The 2015 school year was when I began dabbling around AI. The idea always amazed me. Everything from movie depictions of them to the real practical uses they have in modern day life was interesting, and I wanted to know more about it.
During the holiday break, I decided to dedicate my programming efforts towards learning Neural Networks. I knew a little bit about them before hand, like the architecture and the theory of how they worked, but had no idea how to implement them into my own projects. The wall avoider project was dedicated towards making a very, very simple Neural Network that progressively got better at avoiding walls using a genetic algorithm.

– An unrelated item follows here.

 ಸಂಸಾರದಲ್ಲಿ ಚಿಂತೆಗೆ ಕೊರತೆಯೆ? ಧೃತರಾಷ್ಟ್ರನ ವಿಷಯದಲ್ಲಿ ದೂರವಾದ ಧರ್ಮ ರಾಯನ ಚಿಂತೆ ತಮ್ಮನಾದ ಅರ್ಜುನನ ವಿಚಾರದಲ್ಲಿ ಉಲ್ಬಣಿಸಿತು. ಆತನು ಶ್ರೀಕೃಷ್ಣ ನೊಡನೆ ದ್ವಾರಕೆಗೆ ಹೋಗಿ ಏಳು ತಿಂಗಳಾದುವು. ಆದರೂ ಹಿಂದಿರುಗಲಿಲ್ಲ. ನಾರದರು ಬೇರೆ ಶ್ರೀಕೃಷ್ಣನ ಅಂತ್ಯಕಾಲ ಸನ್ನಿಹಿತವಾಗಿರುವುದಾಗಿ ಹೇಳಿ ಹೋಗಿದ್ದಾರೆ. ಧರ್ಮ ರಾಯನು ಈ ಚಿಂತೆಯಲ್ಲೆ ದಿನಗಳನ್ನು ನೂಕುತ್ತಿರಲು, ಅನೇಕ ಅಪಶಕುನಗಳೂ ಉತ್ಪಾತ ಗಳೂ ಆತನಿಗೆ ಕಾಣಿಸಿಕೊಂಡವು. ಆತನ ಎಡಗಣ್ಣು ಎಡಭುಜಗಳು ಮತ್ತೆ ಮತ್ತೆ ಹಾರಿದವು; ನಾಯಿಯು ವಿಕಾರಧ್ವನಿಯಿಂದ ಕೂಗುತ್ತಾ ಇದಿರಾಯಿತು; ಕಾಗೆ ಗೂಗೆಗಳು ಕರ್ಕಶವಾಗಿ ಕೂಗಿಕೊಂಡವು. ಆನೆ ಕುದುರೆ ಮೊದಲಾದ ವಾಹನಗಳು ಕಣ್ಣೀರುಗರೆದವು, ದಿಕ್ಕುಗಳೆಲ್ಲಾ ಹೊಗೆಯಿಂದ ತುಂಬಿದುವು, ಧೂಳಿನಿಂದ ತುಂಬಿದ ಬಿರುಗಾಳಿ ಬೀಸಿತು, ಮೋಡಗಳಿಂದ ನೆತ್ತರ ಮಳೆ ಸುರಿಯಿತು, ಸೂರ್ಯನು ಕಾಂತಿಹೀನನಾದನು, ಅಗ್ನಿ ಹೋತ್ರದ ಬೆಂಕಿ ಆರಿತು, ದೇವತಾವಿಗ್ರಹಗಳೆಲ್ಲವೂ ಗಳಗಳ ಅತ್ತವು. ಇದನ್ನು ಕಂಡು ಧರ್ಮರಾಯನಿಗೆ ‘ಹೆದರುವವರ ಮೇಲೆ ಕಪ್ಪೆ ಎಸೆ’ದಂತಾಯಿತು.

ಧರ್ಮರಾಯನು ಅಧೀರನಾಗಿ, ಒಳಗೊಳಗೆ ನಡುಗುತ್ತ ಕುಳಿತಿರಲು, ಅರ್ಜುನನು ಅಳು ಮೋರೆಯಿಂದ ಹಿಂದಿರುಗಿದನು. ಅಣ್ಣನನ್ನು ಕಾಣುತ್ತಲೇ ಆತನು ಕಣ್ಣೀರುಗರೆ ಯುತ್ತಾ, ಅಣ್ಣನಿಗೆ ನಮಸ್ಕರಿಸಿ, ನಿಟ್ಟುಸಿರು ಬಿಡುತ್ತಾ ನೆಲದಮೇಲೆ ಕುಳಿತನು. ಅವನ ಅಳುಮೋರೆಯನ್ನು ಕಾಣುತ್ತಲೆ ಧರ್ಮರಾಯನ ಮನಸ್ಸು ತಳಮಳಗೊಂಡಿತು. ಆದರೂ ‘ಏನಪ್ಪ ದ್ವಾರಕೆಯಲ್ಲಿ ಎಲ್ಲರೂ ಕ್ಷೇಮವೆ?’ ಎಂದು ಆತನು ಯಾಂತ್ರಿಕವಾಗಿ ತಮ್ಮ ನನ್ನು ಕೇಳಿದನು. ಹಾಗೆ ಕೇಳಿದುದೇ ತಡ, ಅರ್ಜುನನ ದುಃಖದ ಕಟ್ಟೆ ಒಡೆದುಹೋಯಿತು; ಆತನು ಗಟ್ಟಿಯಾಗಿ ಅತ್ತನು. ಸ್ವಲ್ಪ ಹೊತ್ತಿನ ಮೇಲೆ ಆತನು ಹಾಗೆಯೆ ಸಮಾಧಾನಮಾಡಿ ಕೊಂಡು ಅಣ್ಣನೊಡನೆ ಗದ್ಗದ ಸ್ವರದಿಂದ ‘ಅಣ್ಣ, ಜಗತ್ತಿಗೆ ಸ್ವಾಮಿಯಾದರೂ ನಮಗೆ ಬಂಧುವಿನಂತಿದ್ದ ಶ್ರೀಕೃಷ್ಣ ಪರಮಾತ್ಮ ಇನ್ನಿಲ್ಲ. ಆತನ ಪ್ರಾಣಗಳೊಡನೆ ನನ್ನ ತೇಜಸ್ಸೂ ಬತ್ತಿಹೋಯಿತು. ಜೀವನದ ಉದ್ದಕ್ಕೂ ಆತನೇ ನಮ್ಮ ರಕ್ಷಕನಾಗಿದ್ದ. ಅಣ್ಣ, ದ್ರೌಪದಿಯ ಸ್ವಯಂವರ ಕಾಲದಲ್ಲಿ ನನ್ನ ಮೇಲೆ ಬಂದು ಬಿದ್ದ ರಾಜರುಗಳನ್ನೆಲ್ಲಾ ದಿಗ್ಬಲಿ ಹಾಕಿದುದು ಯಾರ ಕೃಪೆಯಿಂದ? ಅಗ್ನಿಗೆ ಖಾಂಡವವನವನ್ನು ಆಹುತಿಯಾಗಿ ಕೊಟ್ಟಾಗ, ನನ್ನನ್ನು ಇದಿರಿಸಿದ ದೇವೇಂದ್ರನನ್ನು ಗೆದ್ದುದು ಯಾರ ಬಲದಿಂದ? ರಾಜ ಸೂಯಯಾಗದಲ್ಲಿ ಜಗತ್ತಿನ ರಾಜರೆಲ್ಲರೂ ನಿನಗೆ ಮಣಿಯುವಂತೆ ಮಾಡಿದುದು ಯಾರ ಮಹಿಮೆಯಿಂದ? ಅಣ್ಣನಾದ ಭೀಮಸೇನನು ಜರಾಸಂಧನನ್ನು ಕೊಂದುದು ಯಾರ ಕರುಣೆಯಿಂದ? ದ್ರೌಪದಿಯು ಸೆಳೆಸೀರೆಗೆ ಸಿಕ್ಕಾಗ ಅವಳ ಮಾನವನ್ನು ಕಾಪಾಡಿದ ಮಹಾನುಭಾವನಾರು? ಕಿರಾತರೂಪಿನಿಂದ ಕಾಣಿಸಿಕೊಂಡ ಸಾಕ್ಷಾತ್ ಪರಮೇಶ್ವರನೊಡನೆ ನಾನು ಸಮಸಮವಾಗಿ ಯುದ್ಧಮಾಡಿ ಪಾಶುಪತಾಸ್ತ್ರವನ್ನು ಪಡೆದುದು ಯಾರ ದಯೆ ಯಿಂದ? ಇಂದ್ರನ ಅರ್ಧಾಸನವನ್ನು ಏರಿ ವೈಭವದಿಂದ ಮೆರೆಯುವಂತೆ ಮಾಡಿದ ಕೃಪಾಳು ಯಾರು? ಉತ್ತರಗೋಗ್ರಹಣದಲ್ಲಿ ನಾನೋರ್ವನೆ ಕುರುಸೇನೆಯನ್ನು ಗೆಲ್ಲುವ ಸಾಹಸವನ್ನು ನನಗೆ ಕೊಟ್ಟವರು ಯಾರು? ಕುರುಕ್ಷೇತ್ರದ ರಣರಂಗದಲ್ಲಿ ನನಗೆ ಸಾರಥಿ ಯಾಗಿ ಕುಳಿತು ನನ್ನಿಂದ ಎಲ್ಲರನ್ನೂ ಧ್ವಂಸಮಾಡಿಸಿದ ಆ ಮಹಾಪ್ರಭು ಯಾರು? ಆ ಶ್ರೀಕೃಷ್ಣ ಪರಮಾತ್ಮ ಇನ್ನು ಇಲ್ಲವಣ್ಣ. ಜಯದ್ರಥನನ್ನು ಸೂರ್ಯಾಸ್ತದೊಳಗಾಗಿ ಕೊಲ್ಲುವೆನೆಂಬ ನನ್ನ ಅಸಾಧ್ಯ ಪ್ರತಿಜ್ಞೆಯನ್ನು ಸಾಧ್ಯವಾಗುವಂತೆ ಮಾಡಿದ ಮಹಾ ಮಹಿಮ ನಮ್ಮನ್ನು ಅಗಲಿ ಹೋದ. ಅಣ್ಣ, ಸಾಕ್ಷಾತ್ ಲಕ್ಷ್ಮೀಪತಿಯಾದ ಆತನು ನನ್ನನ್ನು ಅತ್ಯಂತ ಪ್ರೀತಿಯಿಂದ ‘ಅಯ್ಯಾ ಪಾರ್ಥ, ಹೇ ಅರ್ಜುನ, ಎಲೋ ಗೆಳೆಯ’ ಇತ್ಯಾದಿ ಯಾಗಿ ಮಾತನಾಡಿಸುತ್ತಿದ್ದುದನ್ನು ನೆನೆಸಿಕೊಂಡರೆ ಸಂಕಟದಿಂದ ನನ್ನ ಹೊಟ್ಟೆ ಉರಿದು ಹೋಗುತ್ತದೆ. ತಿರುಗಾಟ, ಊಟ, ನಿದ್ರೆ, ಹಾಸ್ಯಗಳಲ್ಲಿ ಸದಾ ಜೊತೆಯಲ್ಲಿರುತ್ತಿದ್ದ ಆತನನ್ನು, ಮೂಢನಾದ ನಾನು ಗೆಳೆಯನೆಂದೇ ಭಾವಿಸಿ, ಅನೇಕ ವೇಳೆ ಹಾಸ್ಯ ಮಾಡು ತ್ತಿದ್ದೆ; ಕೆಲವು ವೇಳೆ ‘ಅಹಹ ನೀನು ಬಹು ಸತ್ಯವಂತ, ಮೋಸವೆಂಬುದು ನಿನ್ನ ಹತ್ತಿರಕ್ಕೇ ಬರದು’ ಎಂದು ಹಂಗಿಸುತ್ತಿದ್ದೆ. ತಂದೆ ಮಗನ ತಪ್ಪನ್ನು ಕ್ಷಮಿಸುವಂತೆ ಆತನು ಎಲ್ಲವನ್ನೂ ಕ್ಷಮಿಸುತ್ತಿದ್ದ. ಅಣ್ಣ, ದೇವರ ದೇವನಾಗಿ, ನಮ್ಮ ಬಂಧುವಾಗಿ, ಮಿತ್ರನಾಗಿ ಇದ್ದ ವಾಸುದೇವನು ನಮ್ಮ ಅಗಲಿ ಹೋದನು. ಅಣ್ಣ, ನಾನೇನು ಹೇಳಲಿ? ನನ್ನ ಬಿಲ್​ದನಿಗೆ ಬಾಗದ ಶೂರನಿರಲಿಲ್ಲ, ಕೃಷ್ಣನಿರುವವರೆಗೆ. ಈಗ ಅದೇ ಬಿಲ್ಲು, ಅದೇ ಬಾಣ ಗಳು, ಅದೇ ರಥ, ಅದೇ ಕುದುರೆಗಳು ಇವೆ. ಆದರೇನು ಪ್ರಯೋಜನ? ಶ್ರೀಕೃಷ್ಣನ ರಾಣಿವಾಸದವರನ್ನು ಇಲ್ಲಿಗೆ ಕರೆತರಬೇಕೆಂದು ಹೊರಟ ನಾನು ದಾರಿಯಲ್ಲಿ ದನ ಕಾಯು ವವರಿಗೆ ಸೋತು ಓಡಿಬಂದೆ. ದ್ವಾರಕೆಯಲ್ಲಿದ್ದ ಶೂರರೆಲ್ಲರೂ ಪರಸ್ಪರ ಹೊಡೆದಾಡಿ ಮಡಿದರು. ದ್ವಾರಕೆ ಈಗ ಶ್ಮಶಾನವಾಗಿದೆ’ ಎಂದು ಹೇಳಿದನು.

But first, I will briefly explain what Neural Networks are. In short, they are systems modeled after the human brain – that is, they use a set of ‘neurons and synapses’ that manipulate a given set of input data so that a desired output is reached. The issue is, however, that we do not know the correct weights and values necessary so that the network will give us our desired output. There are several ways of determining error/finding the best set of values so that a desired output is reached. For this project, I’ll be using a genetic algorithm to essentially determine the best network, and ‘breed’ it with other good networks, resulting in an equally if not better Neural Network. This occurs by choosing 2 Neural Networks that result in a long run (doesn’t hit the wall) and randomly choosing weights from both networks to result in a new Neural Network.
Anatomy of a Neural Network.
My project’s Neural Network has 3 input nodes and 1 output node. The value of the input nodes is either a 1 or a 0, depending on whether or not its respective ‘eye’ (line extending from the center of the runner) hits a wall or not. These values are each multiplied by their respective weights (random at first, then altered through the genetic algorithm) and summed together, then put through an activation function. In my example I used a variation of a sigmoid function (1 / (1 + e^(-x)) as an activation function. Sigmoid functions are nice because their ranges are typically (0,1), resulting in either an ‘on’ or an ‘off’ setting. If the a(x) > 0.5, it turned right. If a(x) < 0.5, it turned left. If a(x) = 0.5, it didn’t turn at all.
Graphic of my Neural Network. i = input (eyes), W = weights, a = activation
After constructing this system, I began running tests. As the objective wasn’t a hard one to learn, the networks involved mastered the challenge quickly. In the gifs, you can see on the left the trial number and the fitness value (how well the network is doing) for each member of the population. p# = parent, c = child, and ^ indicates current best network.
Trial 1, struggling.
Trial 7, a pretty decent network is bred, but still room for improvement.
Trial 25, all networks are doing very well.
This was a great intro to Neural Networks. I definitely want to take this idea further and create deeper, more complex networks for harder tasks.